Bouche : l’attaque est douce. Le milieu de bouche est plutôt rond et intense sur des notes de tarte à l’abricot, de prune et d’épices (poivre blanc, badiane). La réglisse s’exprime en rétro-olfaction. La finale est longue et réglissée avec des notes de poivre blanc ainsi qu’une touche de fumée.
Commentaires
Bien que chaque cuvée exprime des notes aromatiques variées, on note tout de même un registre floral et fruité récurent chez Vaudon tandis que les cognacs de François Voyer s’orientent plus souvent vers l’épice. Les deux marques sont également assez complémentaires avec des eaux-de-vie très convaincantes, qui se livrent facilement même jeunes chez Vaudon tandis que les cognacs de François Voyer s’expriment pleinement à partir du Napoléon (notons tout de même une belle expressivité sur le Terres) et atteignent leur apogée dans le très intense et gourmand Extra.

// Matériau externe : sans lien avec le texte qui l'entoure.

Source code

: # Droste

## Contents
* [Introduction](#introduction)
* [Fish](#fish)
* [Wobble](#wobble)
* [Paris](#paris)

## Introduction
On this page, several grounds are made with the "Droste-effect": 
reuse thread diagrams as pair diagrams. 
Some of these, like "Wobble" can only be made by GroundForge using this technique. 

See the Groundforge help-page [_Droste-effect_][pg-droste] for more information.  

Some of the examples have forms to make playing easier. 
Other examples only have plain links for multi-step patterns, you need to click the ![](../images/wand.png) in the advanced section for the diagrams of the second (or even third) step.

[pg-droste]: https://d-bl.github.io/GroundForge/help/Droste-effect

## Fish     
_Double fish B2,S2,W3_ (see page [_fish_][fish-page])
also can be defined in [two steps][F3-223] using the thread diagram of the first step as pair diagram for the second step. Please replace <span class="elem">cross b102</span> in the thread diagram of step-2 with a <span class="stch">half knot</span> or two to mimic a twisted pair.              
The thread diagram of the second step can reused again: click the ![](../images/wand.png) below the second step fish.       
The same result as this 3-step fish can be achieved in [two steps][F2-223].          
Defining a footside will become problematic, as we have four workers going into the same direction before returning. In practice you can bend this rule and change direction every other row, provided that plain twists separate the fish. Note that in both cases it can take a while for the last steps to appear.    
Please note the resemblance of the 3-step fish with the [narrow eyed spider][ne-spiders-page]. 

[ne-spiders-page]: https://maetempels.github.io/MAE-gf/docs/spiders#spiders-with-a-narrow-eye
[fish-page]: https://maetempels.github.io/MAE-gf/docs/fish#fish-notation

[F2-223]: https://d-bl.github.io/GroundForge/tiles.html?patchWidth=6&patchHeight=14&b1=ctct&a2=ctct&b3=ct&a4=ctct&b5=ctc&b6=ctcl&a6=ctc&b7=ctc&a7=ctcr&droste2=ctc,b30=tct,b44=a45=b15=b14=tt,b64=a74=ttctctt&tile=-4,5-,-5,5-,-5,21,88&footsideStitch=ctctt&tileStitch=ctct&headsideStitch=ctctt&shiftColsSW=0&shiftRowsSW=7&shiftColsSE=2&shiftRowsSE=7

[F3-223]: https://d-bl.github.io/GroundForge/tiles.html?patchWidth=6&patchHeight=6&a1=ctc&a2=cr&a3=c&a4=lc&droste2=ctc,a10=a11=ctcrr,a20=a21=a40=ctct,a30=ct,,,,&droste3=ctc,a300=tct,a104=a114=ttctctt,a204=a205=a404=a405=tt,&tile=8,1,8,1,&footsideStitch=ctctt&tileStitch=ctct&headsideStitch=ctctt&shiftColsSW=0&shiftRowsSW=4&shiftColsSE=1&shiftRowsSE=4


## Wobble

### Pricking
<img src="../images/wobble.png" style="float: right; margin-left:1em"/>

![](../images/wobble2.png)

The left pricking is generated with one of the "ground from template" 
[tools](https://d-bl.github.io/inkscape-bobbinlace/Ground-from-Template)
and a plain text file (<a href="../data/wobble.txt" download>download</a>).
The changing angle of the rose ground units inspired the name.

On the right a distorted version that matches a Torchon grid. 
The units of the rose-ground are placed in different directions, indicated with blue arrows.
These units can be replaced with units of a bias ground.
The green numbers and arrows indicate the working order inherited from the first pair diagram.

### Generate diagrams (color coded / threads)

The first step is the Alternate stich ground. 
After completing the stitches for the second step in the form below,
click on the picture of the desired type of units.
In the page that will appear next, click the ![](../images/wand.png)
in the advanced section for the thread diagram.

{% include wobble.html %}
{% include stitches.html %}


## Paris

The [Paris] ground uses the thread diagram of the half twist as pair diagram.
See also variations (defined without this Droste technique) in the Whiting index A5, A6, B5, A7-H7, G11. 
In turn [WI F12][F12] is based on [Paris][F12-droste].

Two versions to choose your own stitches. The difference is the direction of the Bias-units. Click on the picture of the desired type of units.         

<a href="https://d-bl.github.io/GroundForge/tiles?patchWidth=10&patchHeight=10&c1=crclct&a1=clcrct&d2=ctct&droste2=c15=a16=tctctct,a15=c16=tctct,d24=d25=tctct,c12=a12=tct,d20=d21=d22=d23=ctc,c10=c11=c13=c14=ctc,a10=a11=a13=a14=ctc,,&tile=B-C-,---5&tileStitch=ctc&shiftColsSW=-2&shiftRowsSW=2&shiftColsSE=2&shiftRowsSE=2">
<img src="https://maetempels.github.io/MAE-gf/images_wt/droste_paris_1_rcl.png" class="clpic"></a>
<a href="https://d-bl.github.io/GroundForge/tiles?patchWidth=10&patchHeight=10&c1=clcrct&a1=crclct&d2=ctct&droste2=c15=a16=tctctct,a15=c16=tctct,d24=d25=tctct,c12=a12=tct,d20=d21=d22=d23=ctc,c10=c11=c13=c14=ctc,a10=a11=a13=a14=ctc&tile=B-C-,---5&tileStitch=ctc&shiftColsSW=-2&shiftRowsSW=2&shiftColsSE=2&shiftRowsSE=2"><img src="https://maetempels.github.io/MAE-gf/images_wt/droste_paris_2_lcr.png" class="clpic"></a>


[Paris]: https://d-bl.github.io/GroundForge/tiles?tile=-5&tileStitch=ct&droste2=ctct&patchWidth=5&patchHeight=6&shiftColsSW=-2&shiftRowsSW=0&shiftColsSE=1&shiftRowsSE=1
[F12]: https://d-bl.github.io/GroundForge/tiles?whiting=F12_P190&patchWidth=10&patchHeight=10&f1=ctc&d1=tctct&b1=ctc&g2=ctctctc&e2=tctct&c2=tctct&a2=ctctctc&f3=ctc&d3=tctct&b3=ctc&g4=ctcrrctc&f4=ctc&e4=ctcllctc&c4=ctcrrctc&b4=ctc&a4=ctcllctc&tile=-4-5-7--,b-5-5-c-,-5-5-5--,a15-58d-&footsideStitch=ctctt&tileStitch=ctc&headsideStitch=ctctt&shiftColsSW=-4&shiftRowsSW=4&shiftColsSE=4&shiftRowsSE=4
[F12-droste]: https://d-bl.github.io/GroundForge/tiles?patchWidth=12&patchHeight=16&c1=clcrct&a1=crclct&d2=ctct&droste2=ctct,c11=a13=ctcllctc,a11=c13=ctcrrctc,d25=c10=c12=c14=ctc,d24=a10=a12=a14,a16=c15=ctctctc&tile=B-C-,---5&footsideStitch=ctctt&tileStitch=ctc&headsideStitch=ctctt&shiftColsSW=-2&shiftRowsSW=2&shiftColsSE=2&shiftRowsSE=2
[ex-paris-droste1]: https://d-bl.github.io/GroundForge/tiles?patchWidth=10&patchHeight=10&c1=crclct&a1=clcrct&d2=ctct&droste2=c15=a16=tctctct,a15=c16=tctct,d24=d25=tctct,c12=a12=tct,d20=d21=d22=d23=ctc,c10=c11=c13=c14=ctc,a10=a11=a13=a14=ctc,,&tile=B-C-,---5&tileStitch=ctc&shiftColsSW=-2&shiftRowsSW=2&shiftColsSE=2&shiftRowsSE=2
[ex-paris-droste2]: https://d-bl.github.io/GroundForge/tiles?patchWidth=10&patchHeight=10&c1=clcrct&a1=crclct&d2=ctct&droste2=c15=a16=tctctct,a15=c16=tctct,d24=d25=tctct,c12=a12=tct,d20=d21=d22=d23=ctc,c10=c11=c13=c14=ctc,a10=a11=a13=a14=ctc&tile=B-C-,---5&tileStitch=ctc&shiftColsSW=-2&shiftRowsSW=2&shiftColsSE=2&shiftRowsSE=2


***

Dans les deux cas, les rapports qualité-prix sont très bons et il s’agira plus d’une question de goût : vous préférez des cognacs expressifs et sexy de Vaudon ou bien la finesse et l’épice de Voyer ? Comme toujours, on apprécierait des degrés d’embouteillage légèrement plus élevés pour révéler le potentiel de ces beaux flacons.
Ce qu’il faut retenir
- Les maisons Cognac Vaudon et François Voyer sont toutes les deux dirigées par Pierre Vaudon.
- Le vignoble est composé d’ugni blanc réparti en Grande Champagne (8 hectares pour François Voyer) et en Fins Bois (62 hectares pour Cognac Vaudon).
- Un système d’assemblage unique faisant appel à des coupes mères des années 2000 et à des coupes filles permettent d’enrichir et de complexifier les assemblages chaque année.
- Les cognacs de Vaudon sont assez gourmands et tendent plutôt vers les fleurs et le fruit tandis que ceux de François Voyer ont besoin de plus de temps pour révéler leur profil épicé et leur finesse.